著名なリーカーであるRaichu氏などからの情報を統合して浮かび上がってくるNova Lake-AXのスペックは、近年のプロセッサー設計のトレンドを遥かに超える野心的なものだ。

CPU:常識を覆す28コア構成

まずCPUだ。Nova Lake-AXは、以下の3種類のコアを組み合わせた合計28コア構成を特徴としている。

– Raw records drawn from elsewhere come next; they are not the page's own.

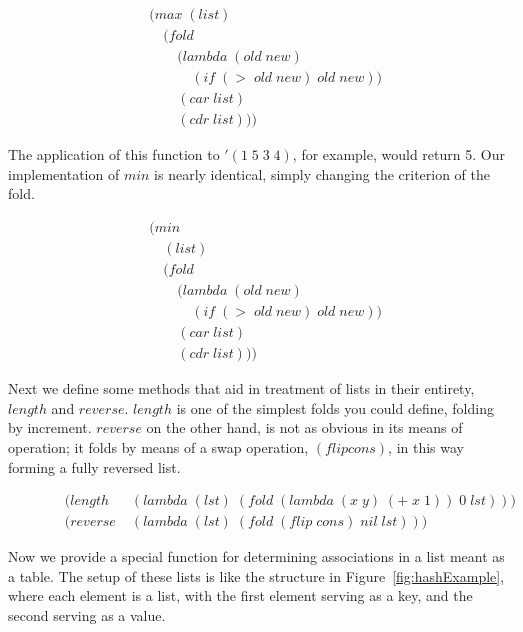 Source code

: \begin{figure}[htp]
\caption{}\label{fig:maxDef}
\begin{align*}
& (max \; (list)
\\& \quad (fold \; 
\\& \qquad (lambda \; (old \; new)
\\& \qquad \quad (if \; (> \; old \; new) \; old \; new))
\\& \qquad (car \; list)
\\& \qquad (cdr \; list)))
\end{align*}
\end{figure}

The application of this function to $'(1 \; 5 \; 3 \; 4)$, for example, would
return 5. Our implementation of $min$ is nearly identical, simply changing the
criterion of the fold.

\begin{figure}[htp]
\caption{}\label{fig:minDef}
\begin{align*}
& (min \; 
\\& \quad (list)
\\& \quad (fold \; 
\\& \qquad (lambda \; (old \; new)
\\& \qquad \quad (if \; (> \; old \; new) \; old \; new))
\\& \qquad (car \; list)
\\& \qquad (cdr \; list)))
\end{align*}
\end{figure}

Next we define some methods that aid in treatment of lists in their entirety, 
$length$ and $reverse$. $length$ is one of the simplest folds you could define, 
folding by increment. $reverse$ on the other hand, is not as obvious in its means 
of operation; it folds by means of a swap operation, $(flip cons)$, in this way 
forming a fully reversed list.

\begin{figure}[htp]
\caption{}\label{fig:lengthAndRevDefs}
\begin{align*}
& (length \; &(lambda \; (lst) \; (fold \; (lambda \; (x \; y) \; (+ \; x \; 1)) \; 0 \; lst)))
\\& (reverse \; &(lambda \; (lst) \; (fold \; (flip \; cons) \; nil \; lst)))
\end{align*}
\end{figure}

Now we provide a special function for determining associations in a list meant
as a table. The setup of these lists is like the structure in
Figure~\ref{fig:hashExample}, where each element is a list, with the first
element serving as a key, and the second serving as a value.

  • 8 x Pコア (Performance-Core): 高いシングルスレッド性能を担う、おそらく次世代アーキテクチャ「Coyote Cove」を採用。
  • 16 x Eコア (Efficient-Core): マルチスレッド性能と電力効率を両立する「Arctic Wolf」アーキテクチャ。
  • 4 x LPコア(Low Power-Core): アイドル時や非常に軽いタスクを処理し、省電力性に貢献するコア。Lunar Lakeで採用された概念をさらに発展させたものだろう。

合計28コアという数字は、モバイル向けプロセッサーとしては前代未聞の規模だ。興味深いのは、一部の情報源が指摘するように、これらのコアがハイパースレッディング(1つの物理コアを2つの論理コアとして見せる技術)をサポートしない可能性である。これは近年のIntelのトレンドであり、物理コアの性能と効率を最大限に引き出す設計思想の表れと考えられる。それでもなお、28もの物理コアがもたらすマルチタスク性能は、現行製品を遥かに凌駕するだろう。

GPU:デスクトップ級を超える384 EUの衝撃

しかし、Nova Lake-AXの真の主役はGPUにある。搭載されるのは、Intelの次世代グラフィックスアーキテクチャ「Xe3」をベースにした、実に384もの実行ユニット(EU)を持つ統合GPUだ。

この数字がどれほど衝撃的かを理解するために、他の製品と比較してみよう。

  • Intel Arc B580 (デスクトップGPU): 20 Xe-Core / 320 EU (Xe1/Alchemist)
  • Intel Lunar Lake (最新モバイルCPU): 最大8 Xe2-Core / 64 EU (Xe2/Battlemage)
  • AMD Strix Halo (競合APU): 最大40 Compute Units (RDNA 3.5)

Xe2アーキテクチャでは1つのXe-Coreが8つのEUで構成されていた。仮にXe3でもこの構成が維持されると仮定すると、384 EUは48ものXe3-Coreに相当する。これはIntel自身のデスクトップ向けミドルレンジGPU「Arc B580」をコア数で上回り、最新モバイルCPU「Lunar Lake」の実に6倍の規模だ。

この「怪物級」の統合GPUは、ラップトップPCにおけるグラフィックス性能の概念を根底から覆すポテンシャルを秘めている。

メモリ:GPU性能を解放する256-bitバスと超高速LPDDR5X

どれほど強力なGPUを搭載しても、それを支えるメモリ帯域幅がボトルネックとなっては意味がない。Intelはその点を深く理解しているようだ。Nova Lake-AXは、256-bitという広大なメモリバスを備え、LPDDR5X-9600、あるいは最大で10667 MT/sという驚異的な速度のメモリをサポートすると報じられている。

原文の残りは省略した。